Vor gut zwei drei Wochen war ich bei einer einigermaßen kontroversen Veranstaltung in Schweden, dem Stockholm Internet Forum. Kontrovers, weil der Cicero 10 Tage vorher schrieb, dass es eine  Liste gebe mit Namen, deren Teilnahme nicht erwünscht sei. Darauf: Edward Snowden, Laura Poitras, Glenn Greenwald, Alan Rusbridger, Jacob Applebaum. Thema der zum 3. Mal stattfindenden Konferenz war Internet-Freiheit und Entwicklung, Teilnahme war nur auf Einladung möglich, und veranstaltet wurde sie vom – konservativ regierten – schwedischen Außenministerium.

In der Folge gab es viel Debatte, ob die Liste eine schwarze Liste war oder doch nur ein normaler Auswahlprozess, bei dem – so das Außenministerium – zum Beispiel Kriterien wie Gender, Herkunft (Schwerpunt war der globale Süden) eine Rolle spielten, oder ob der/die Betreffende schon mal da gewesen war. Das gesamte Hin und Her bräuchte einen eigenen Artikel, aber darum geht es mir hier  nicht in erster Linie.

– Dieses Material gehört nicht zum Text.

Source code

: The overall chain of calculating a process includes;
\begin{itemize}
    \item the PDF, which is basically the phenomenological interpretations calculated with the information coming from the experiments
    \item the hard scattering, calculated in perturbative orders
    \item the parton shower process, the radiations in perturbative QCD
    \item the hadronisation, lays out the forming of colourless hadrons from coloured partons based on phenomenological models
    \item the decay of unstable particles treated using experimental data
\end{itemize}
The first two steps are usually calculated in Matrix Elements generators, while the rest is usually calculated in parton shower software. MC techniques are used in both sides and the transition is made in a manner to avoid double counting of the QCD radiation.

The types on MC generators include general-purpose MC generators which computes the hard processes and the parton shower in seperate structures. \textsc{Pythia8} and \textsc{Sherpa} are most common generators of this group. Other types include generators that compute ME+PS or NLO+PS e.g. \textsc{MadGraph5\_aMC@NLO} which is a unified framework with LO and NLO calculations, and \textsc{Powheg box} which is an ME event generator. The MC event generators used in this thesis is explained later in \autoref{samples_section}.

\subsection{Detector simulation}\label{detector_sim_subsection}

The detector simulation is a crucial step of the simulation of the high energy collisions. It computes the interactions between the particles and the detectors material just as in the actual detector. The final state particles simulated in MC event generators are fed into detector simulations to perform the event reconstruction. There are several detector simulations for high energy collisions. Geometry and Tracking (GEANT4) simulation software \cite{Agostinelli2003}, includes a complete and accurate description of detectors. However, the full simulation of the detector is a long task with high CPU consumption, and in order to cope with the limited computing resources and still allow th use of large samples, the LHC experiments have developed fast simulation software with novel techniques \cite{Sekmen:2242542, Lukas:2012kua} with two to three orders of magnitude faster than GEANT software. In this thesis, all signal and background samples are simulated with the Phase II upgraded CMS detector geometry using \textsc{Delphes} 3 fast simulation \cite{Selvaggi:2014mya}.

Die Auseinandersetzung war mit Beginn der Konferenz nicht beendet, im Gegenteil. Bei jeden Panel wurde das Thema angesprochen und was mich beeindruckt hat, war die Abschlussveranstaltung. Vorher gab es einen Kurzvortrag des schwedischen Außenministers, und das Panel, auf dem auch ein Vertreter des US-Außenministeriums saß, beantwortete dann Publikumsfragen. Sowohl die fantastische Moderatorin Julie Gichuru, die anderen Panel-Gäste als auch das Publikum haben die 1,5 Stunden damit zugebracht, Carl Bildt und Christopher Painter mehr oder weniger aggressiv zu attackieren. Ich würde mir einen Bruchteil davon bei Veranstaltungen in Deutschland wünschen.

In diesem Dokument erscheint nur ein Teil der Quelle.